Even if the first 500 ideas are flops, they are bound to succeed sooner or later.  Thomas Edison failed 10,000 times (I’ve successfully found 10,000 ways the light bulb will not work) and still became one of the most famous inventors of the 20th century.

Aspies like different ideas.  Here’s one: carry socks wherever you go.  Winter is very hard on homeless people. They often find themselves in below zero temperatures without socks, sometimes even without shoes.  Recently a spokesman for the Union Gospel Mission reccomended giving a nice warm pair of socks to a homeless person.  This suggests that you see them as a person, and empathize with their predicament.

Carrying new warm sox to give to homeless people could be a great way to change a trip to the grocery store or mall into a giving experience for your child.

Does your child frequently post on You Tube?  Alex Plank, an Aspie, developed a website, “Wrong Planet”  for teens with Asperger’s when he was just a teen.

This led Plank to pursue a career in film. He graduated from George Mason University with a degree in Film and Video Studies.  One of his current projects is Autism Talk TV which can be found at:http://wrongplanet.net/autism-talk-tv/.  Plank is currently a consultant for the TV series, The Bridge.

Does your child enjoy talking with older people?

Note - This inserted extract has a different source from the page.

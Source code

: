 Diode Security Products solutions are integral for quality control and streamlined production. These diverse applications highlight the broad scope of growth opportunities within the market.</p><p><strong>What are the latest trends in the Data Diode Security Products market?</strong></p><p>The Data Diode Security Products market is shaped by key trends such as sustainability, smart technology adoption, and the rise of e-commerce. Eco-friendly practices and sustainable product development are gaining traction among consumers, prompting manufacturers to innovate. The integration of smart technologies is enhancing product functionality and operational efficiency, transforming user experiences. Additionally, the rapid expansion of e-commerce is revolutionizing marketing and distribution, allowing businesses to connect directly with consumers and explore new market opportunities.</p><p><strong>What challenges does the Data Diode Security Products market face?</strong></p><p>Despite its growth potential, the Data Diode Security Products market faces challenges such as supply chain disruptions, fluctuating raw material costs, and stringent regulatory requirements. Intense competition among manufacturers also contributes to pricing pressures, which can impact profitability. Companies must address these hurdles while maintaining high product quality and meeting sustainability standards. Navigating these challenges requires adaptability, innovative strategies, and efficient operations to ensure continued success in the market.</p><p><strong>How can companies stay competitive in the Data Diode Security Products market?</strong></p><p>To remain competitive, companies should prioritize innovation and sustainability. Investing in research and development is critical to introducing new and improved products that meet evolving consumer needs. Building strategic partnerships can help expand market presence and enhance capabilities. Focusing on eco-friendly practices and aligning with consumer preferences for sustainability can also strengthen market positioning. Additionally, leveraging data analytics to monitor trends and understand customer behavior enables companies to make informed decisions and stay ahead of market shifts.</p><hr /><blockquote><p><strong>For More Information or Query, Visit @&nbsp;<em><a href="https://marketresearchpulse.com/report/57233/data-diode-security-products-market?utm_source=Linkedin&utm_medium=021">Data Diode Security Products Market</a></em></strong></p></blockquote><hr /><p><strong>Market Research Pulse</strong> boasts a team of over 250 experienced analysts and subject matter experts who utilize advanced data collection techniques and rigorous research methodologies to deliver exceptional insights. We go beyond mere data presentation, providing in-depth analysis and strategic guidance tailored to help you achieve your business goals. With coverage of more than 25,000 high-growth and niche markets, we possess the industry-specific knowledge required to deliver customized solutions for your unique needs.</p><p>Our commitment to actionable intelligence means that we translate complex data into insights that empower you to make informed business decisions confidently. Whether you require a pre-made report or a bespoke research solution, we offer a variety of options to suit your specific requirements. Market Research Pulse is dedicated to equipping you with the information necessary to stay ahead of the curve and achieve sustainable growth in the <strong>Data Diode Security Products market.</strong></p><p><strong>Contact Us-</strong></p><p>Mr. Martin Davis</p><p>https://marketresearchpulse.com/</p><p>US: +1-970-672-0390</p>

Looking through our local community newspaper, I see that BC Care Providers Association is encouraging anyone who knows someone in a care facility to visit them.  This seems a reasonable activity for Asperger Teens, as they often communicate and get along better with adults than their peers.

Does your child have a special interest?

Let’s say his special interest lies in trains; it might be a good idea to introduce them to an association of people with similar interests, such as a railway model association.

Introduce the child to the association’s activities at a show or exhibition.  Research and explain how meetings are held, and attend with the child at first to help ease him into introductions and conversations.  If it’s a good fit, the child will then have social interaction with people who enjoy his special interest topic.

There are lots of ideas on creative ways to engage your child.  Not all of them involve the computer.

If you have ideas, I’d like to hear them.  Just email me at margaretjean64@gmail.com.

Yours truly,

Margaret Jean.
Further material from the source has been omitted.